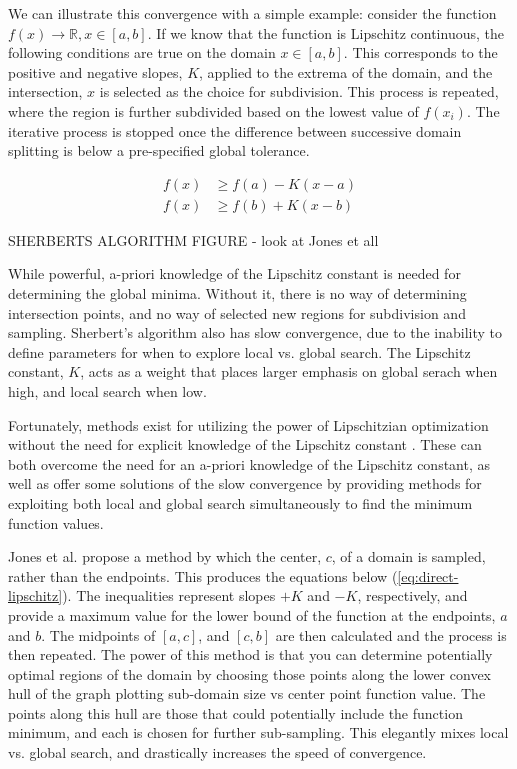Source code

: We can illustrate this convergence with a simple example: consider the function $f(x) \rightarrow \mathbb{R}, x \in [a,b]$. If we know that the function is Lipschitz continuous, the following conditions are true on the domain $x\in[a,b]$. This corresponds to the positive and negative slopes, $K$, applied to the extrema of the domain, and the intersection, $x$ is selected as the choice for subdivision. This process is repeated, where the region is further subdivided based on the lowest value of $f(x_i)$. The iterative process is stopped once the difference between successive domain splitting is below a pre-specified global tolerance. 

\begin{equation}
    \begin{aligned}
        f(x) &\ge f(a) - K(x - a) \\
        f(x) &\ge f(b) + K(x - b)
    \end{aligned}
    \label{eq:sherbert}
\end{equation}

\begin{center}
    \Huge{SHERBERTS ALGORITHM FIGURE - look at Jones et all}
\end{center}

While powerful, a-priori knowledge of the Lipschitz constant is needed for determining the global minima. Without it, there is no way of determining intersection points, and no way of selected new regions for subdivision and sampling. Sherbert's algorithm also has slow convergence, due to the inability to define parameters for when to explore local vs. global search. The Lipschitz constant, $K$, acts as a weight that places larger emphasis on global serach when high, and local search when low. 

Fortunately, methods exist for utilizing the power of Lipschitzian optimization without the need for explicit knowledge of the Lipschitz constant \cite{jonesLipschitzianOptimizationLipschitz1993}. These can both overcome the need for an a-priori knowledge of the Lipschitz constant, as well as offer some solutions of the slow convergence by providing methods for exploiting both local and global search simultaneously to find the minimum function values.

Jones et al. \cite{jonesLipschitzianOptimizationLipschitz1993} propose a method by which the center, $c$, of a domain is sampled, rather than the endpoints. This produces the equations below (\cref{eq:direct-lipschitz}). The inequalities represent slopes $+K$ and $-K$, respectively, and provide a maximum value for the lower bound of the function at the endpoints, $a$ and $b$. The midpoints of $[a,c]$, and $[c,b]$ are then calculated and the process is then repeated. The power of this method is that you can determine potentially optimal regions of the domain by choosing those points along the lower convex hull of the graph plotting sub-domain size vs center point function value. The points along this hull are those that could potentially include the function minimum, and each is chosen for further sub-sampling. This elegantly mixes local vs. global search, and drastically increases the speed of convergence.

────────────────────────────────────────

Look through the material above. Copy each line where the word "begin" appears.

\begin{equation}
    \begin{aligned}
\begin{center}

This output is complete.